Exercise aim: For the word "maps", count the lines of the data that include it and give only the total.

Stored data entries
++++++++
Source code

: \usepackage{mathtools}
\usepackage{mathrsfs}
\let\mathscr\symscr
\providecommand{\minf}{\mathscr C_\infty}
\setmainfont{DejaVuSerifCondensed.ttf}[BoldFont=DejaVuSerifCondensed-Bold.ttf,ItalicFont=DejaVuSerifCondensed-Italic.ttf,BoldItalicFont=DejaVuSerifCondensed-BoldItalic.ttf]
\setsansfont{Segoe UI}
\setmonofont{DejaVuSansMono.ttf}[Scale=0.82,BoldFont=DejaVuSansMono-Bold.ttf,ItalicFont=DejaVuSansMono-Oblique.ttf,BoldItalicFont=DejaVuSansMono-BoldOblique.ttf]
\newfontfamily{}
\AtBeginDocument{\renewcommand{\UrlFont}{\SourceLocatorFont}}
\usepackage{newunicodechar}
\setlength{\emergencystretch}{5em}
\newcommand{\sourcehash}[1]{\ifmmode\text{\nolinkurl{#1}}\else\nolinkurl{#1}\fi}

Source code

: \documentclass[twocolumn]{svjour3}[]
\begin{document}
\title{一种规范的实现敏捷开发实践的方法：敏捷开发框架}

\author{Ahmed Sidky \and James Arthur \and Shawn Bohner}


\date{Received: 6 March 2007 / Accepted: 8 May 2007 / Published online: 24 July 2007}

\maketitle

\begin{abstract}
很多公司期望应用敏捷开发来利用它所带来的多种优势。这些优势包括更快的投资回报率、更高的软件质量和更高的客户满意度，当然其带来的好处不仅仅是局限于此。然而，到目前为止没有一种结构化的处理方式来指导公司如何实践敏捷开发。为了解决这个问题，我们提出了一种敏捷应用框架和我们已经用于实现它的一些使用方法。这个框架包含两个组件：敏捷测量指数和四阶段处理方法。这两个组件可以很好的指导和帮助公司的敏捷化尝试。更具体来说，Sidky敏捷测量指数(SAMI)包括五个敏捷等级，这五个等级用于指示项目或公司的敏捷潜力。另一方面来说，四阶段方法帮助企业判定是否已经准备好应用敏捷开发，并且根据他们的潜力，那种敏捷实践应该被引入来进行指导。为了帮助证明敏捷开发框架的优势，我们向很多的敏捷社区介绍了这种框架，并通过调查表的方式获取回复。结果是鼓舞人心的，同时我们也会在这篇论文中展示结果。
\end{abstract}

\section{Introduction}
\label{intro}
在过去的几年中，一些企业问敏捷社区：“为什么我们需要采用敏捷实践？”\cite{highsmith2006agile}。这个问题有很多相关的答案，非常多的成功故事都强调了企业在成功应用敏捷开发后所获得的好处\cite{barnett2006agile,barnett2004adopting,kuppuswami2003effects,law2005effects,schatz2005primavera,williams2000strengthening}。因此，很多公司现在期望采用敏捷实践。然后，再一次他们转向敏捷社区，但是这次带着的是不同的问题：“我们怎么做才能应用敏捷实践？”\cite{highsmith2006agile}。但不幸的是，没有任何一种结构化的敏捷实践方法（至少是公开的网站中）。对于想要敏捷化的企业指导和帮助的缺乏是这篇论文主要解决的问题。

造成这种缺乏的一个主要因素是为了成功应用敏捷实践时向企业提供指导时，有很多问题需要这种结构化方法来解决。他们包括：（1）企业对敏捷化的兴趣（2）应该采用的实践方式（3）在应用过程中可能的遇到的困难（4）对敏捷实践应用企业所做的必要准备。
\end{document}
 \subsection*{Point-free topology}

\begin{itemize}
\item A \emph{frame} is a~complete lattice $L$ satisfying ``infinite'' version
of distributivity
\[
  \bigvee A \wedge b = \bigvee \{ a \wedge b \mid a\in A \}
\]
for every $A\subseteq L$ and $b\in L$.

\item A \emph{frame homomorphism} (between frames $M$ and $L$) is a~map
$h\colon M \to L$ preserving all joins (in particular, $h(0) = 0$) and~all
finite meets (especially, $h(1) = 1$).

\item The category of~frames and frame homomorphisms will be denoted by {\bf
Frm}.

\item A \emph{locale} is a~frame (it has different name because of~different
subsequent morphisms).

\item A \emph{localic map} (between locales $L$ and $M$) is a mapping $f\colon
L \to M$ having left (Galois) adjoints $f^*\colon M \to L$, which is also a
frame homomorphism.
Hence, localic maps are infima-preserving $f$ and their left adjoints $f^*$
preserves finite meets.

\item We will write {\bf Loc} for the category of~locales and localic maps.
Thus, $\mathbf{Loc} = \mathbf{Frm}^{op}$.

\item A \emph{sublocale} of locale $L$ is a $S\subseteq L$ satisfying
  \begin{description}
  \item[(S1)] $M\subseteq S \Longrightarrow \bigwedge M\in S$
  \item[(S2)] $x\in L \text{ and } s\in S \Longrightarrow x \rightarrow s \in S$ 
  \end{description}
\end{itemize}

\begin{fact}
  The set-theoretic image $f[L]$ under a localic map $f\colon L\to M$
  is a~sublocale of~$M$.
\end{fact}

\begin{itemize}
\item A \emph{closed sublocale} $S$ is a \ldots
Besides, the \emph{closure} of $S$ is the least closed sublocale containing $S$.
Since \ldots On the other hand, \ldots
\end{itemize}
++++++++
Reply to the task: 2